Wat er écht gebeurt als ergens een azc komt
Een groep economen onder leiding van de Tilburgse econoom Sigrid Suetens heeft er recent zorgvuldig onderzoek naar gedaan.* Ze keken naar de periode 2011-2016, de tijd van de Europese vluchtelingencrisis, de tijd ook van de protesten in Rotterdam-Beverwaard, Heesch, Oranje en andere plaatsen. De onderzoekers richtten zich op buurten waar vóór 2014 geen asielzoekerscentrum was. Vervolgens vergeleken ze buurten waar in 2014-2016 wél een asielzoekerscentrum kwam (dat zijn er bijna vijftig) met buurten waar er geen kwam.
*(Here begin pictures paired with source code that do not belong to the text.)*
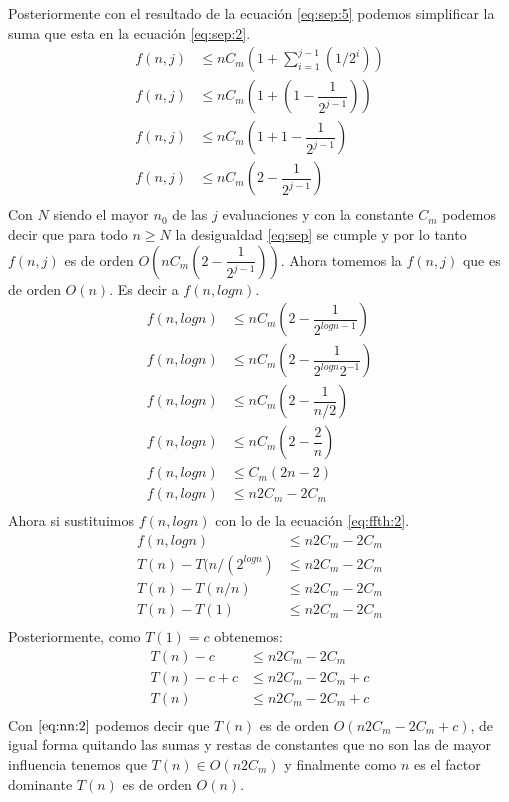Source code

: \documentclass[12pt]{article}
\begin{document}
Posteriormente con el resultado de la ecuación \ref{eq:sep:5} podemos simplificar la suma que esta en la ecuación \ref{eq:sep:2}.
\begin{equation}\label{eq:sep:6}
\begin{split}
f(n,j) & \leq nC_m (1 + \sum_{i=1}^{j-1}{(1/2^{i})}) \\
f(n,j) & \leq nC_m (1 + (1 - \dfrac{1}{2^{j-1}} )) \\
f(n,j) & \leq nC_m (1 + 1 - \dfrac{1}{2^{j-1}} ) \\
f(n,j) & \leq nC_m (2 - \dfrac{1}{2^{j-1}} ) \\
\end{split}
\end{equation}
Con $N$ siendo el mayor $n_0$ de las $j$ evaluaciones y con la constante $C_m$ podemos decir que para todo $n\geq N$ la desigualdad \eqref{eq:sep} se cumple y por lo tanto $f(n,j)$ es de orden $O(nC_m (2 - \dfrac{1}{2^{j-1}} ))$.
Ahora tomemos la $f(n,j)$ que es de orden $O(n)$. Es decir a $f(n,logn)$.
\begin{equation}\label{eq:oct:2}
\begin{split}
f(n,logn) & \leq nC_m (2 - \dfrac{1}{2^{logn-1}} ) \\
f(n,logn) &  \leq nC_m (2 - \dfrac{1}{2^{logn} 2^{-1}} ) \\
f(n,logn) & \leq nC_m (2 - \dfrac{1}{n/2} ) \\
f(n,logn) & \leq nC_m (2 - \dfrac{2}{n} ) \\
f(n,logn) & \leq C_m (2n - 2) \\
f(n,logn) & \leq n2C_m - 2C_m \\
\end{split}
\end{equation}
Ahora si sustituimos $f(n,logn)$ con lo de la ecuación \ref{eq:ffth:2}.
\begin{equation}\label{eq:oct:3}
\begin{split}
f(n,logn)  & \leq n2C_m - 2C_m \\
T(n)-T(n/(2^{logn}) & \leq n2C_m - 2C_m \\
T(n)-T(n/n)  & \leq n2C_m - 2C_m \\
T(n)-T(1) & \leq n2C_m - 2C_m \\
\end{split}
\end{equation}
Posteriormente, como $T(1)=c$ obtenemos:
\begin{equation}\label{eq:nn:2}
\begin{split}
T(n)-c  & \leq n2C_m - 2C_m \\
T(n)-c+c & \leq n2C_m - 2C_m + c\\
T(n) & \leq n2C_m - 2C_m + c\\
\end{split}
\end{equation}
Con $\eqref{eq:nn:2}$ podemos decir que $T(n)$ es de orden $O(n2C_m - 2C_m + c)$, de igual forma quitando las sumas y restas de constantes que no son las de mayor influencia tenemos que $T(n) \in O(n2C_m)$ y finalmente como $n$ es el factor dominante $T(n)$ es de orden $O(n)$.\\
\pagebreak
\end{document}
Maakte de komst van asielzoekerscentra een verschil?
Wat bleek: mensen bij wie in de buurt een asielzoekerscentrum wordt geopend, ontwikkelen een positievere houding naar asielzoekers. Over stellingen als ‘Het moet makkelijker worden gemaakt om asiel te verkrijgen in Nederland’ en ‘Het is wenselijk als een samenleving bestaat uit mensen uit verschillende culturen’ wordt positiever geoordeeld. Op stellingen als ‘Er zijn te veel mensen van buitenlandse afkomst in Nederland’ en ‘Het is niet goed voor een buurt als er veel mensen van buitenlandse afkomst komen wonen’ wordt negatiever gereageerd.
De veranderde houding is ook terug te zien in de uitgesproken politieke voorkeuren. Op de vraag ‘Op wie zou u stemmen als er nu nationale verkiezingen zouden zijn?’ worden in de buurten waar een asielzoekerscentrum kwam significant minder vaak anti-immigratiepartijen als de PVV en FVD genoemd. Het geschatte effect is groot: bijna 5 procentpunt daling in intentie om op de PVV of FVD te stemmen.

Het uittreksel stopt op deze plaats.